(Document images with source code)
————

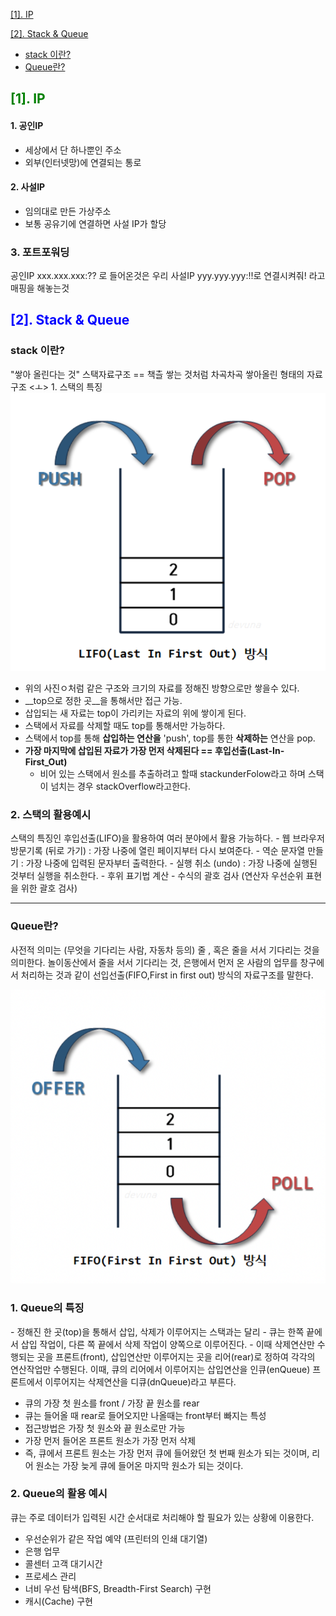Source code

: [[1]. IP](#1-ip)

[[2]. Stack \& Queue](#2-stack--queue)
  - [stack 이란?](#stack-이란)
  - [Queue란?](#queue란)


## <span style = "color:green">[1]. IP</span>

#### 1. 공인IP
- 세상에서 단 하나뿐인 주소
- 외부(인터넷망)에 연결되는 통로 
#### 2. 사설IP

- 임의대로 만든 가상주소
- 보통 공유기에 연결하면 사설 IP가 할당
### 3.  포트포워딩

공인IP  xxx.xxx.xxx:?? 로 들어온것은 
우리 사설IP yyy.yyy.yyy:!!로 연결시켜줘! 라고 매핑을 해놓는것



## <span style = "color:blue">[2]. Stack & Queue</span>

### stack 이란?
 "쌓아 올린다는 것" 
스택자료구조 == 책츨 쌓는 것처럼 차곡차곡 쌓아올린 형태의 자료구조
<ㅗ> 1. 스택의 특징
![picture/LIFO.png](back_flow/../picture/LIFO.png)
- 위의 사진ㅇ처럼 같은 구조와 크기의 자료를 정해진 방향으로만 쌓을수 있다.
- __top으로 정한 곳__을 통해서만 접근 가능.
- 삽입되는 새 자료는 top이 가리키는 자료의 위에 쌓이게 된다.
- 스택에서 자료를 삭제할 때도 top를 통해서만 가능하다.
- 스택에서 top를 통해 __삽입하는 연산을__ 'push', top를 통한 __삭제하는__ 연산을 pop.
- __가장 마지막에 삽입된 자료가 가장 먼저 삭제된다 == 후입선출(Last-In-First_Out)__
  + 비어 있는 스택에서 원소를 추출하려고 할때 stackunderFolow라고 하며
    스택이 넘치는 경우 stackOverflow라고한다.

<h3> 2. 스택의 활용예시</h3>
스택의 특징인  후입선출(LIFO)을 활용하여 여러 분야에서 활용 가능하다.
- 웹 브라우저 방문기록 (뒤로 가기) : 가장 나중에 열린 페이지부터 다시 보여준다.
- 역순 문자열 만들기 : 가장 나중에 입력된 문자부터 출력한다.
- 실행 취소 (undo) : 가장 나중에 실행된 것부터 실행을 취소한다.
- 후위 표기법 계산
- 수식의 괄호 검사 (연산자 우선순위 표현을 위한 괄호 검사)

<hr>

### Queue란?
사전적 의미는 (무엇을 기다리는 사람, 자동차 등의) 줄 , 혹은 줄을 서서 기다리는 것을 의미한다.
놀이동산에서 줄을 서서 기다리는 것, 은행에서 먼저 온 사람의 업무를 창구에서 처리하는 것과 같이 선입선출(FIFO,First in first out) 방식의 자료구조를 말한다. 

![picture/FIFO.png](back_flow/../picture/FIFO.png)
<h3> 1. Queue의 특징</h3>
- 정해진 한 곳(top)을 통해서 삽입, 삭제가 이루어지는 스택과는 달리
- 큐는 한쪽 끝에서 삽입 작업이, 다른 쪽 끝에서 삭제 작업이 양쪽으로 이루어진다.
- 이때 삭제연산만 수행되는 곳을 프론트(front), 삽입연산만 이루어지는 곳을 리어(rear)로 정하여
    각각의 연산작업만 수행된다. 이때, 큐의 리어에서 이루어지는 삽입연산을 인큐(enQueue)
    프론트에서 이루어지는 삭제연산을 디큐(dnQueue)라고 부른다.

  - 큐의 가장 첫 원소를 front / 가장 끝 원소를 rear
  - 큐는 들어올 때 rear로 들어오지만 나올때는 front부터 빠지는 특성
  - 접근방법은 가장 첫 원소와 끝 원소로만 가능
  - 가장 먼저 들어온 프론트 원소가 가장 먼저 삭제
- 즉, 큐에서 프론트 원소는 가장 먼저 큐에 들어왔던 첫 번째 원소가 되는 것이며,
리어 원소는 가장 늦게 큐에 들어온 마지막 원소가 되는 것이다.


<h3> 2. Queue의 활용 예시</h3>
 
큐는 주로 데이터가 입력된 시간 순서대로 처리해야 할 필요가 있는 상황에 이용한다.
- 우선순위가 같은 작업 예약 (프린터의 인쇄 대기열)
- 은행 업무
- 콜센터 고객 대기시간
- 프로세스 관리
- 너비 우선 탐색(BFS, Breadth-First Search) 구현
- 캐시(Cache) 구현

————

*WHAT TO DO:* Copy out every line of the data exactly, leaving the images behind.

*EXPECTED ANSWER:*
Source code

: [[1]. IP](#1-ip)

[[2]. Stack \& Queue](#2-stack--queue)
  - [stack 이란?](#stack-이란)
  - [Queue란?](#queue란)


## <span style = "color:green">[1]. IP</span>

#### 1. 공인IP
- 세상에서 단 하나뿐인 주소
- 외부(인터넷망)에 연결되는 통로 
#### 2. 사설IP

- 임의대로 만든 가상주소
- 보통 공유기에 연결하면 사설 IP가 할당
### 3.  포트포워딩

공인IP  xxx.xxx.xxx:?? 로 들어온것은 
우리 사설IP yyy.yyy.yyy:!!로 연결시켜줘! 라고 매핑을 해놓는것



## <span style = "color:blue">[2]. Stack & Queue</span>

### stack 이란?
 "쌓아 올린다는 것" 
스택자료구조 == 책츨 쌓는 것처럼 차곡차곡 쌓아올린 형태의 자료구조
<ㅗ> 1. 스택의 특징
![picture/LIFO.png](back_flow/../picture/LIFO.png)
- 위의 사진ㅇ처럼 같은 구조와 크기의 자료를 정해진 방향으로만 쌓을수 있다.
- __top으로 정한 곳__을 통해서만 접근 가능.
- 삽입되는 새 자료는 top이 가리키는 자료의 위에 쌓이게 된다.
- 스택에서 자료를 삭제할 때도 top를 통해서만 가능하다.
- 스택에서 top를 통해 __삽입하는 연산을__ 'push', top를 통한 __삭제하는__ 연산을 pop.
- __가장 마지막에 삽입된 자료가 가장 먼저 삭제된다 == 후입선출(Last-In-First_Out)__
  + 비어 있는 스택에서 원소를 추출하려고 할때 stackunderFolow라고 하며
    스택이 넘치는 경우 stackOverflow라고한다.

<h3> 2. 스택의 활용예시</h3>
스택의 특징인  후입선출(LIFO)을 활용하여 여러 분야에서 활용 가능하다.
- 웹 브라우저 방문기록 (뒤로 가기) : 가장 나중에 열린 페이지부터 다시 보여준다.
- 역순 문자열 만들기 : 가장 나중에 입력된 문자부터 출력한다.
- 실행 취소 (undo) : 가장 나중에 실행된 것부터 실행을 취소한다.
- 후위 표기법 계산
- 수식의 괄호 검사 (연산자 우선순위 표현을 위한 괄호 검사)

<hr>

### Queue란?
사전적 의미는 (무엇을 기다리는 사람, 자동차 등의) 줄 , 혹은 줄을 서서 기다리는 것을 의미한다.
놀이동산에서 줄을 서서 기다리는 것, 은행에서 먼저 온 사람의 업무를 창구에서 처리하는 것과 같이 선입선출(FIFO,First in first out) 방식의 자료구조를 말한다. 

![picture/FIFO.png](back_flow/../picture/FIFO.png)
<h3> 1. Queue의 특징</h3>
- 정해진 한 곳(top)을 통해서 삽입, 삭제가 이루어지는 스택과는 달리
- 큐는 한쪽 끝에서 삽입 작업이, 다른 쪽 끝에서 삭제 작업이 양쪽으로 이루어진다.
- 이때 삭제연산만 수행되는 곳을 프론트(front), 삽입연산만 이루어지는 곳을 리어(rear)로 정하여
    각각의 연산작업만 수행된다. 이때, 큐의 리어에서 이루어지는 삽입연산을 인큐(enQueue)
    프론트에서 이루어지는 삭제연산을 디큐(dnQueue)라고 부른다.

  - 큐의 가장 첫 원소를 front / 가장 끝 원소를 rear
  - 큐는 들어올 때 rear로 들어오지만 나올때는 front부터 빠지는 특성
  - 접근방법은 가장 첫 원소와 끝 원소로만 가능
  - 가장 먼저 들어온 프론트 원소가 가장 먼저 삭제
- 즉, 큐에서 프론트 원소는 가장 먼저 큐에 들어왔던 첫 번째 원소가 되는 것이며,
리어 원소는 가장 늦게 큐에 들어온 마지막 원소가 되는 것이다.


<h3> 2. Queue의 활용 예시</h3>
 
큐는 주로 데이터가 입력된 시간 순서대로 처리해야 할 필요가 있는 상황에 이용한다.
- 우선순위가 같은 작업 예약 (프린터의 인쇄 대기열)
- 은행 업무
- 콜센터 고객 대기시간
- 프로세스 관리
- 너비 우선 탐색(BFS, Breadth-First Search) 구현
- 캐시(Cache) 구현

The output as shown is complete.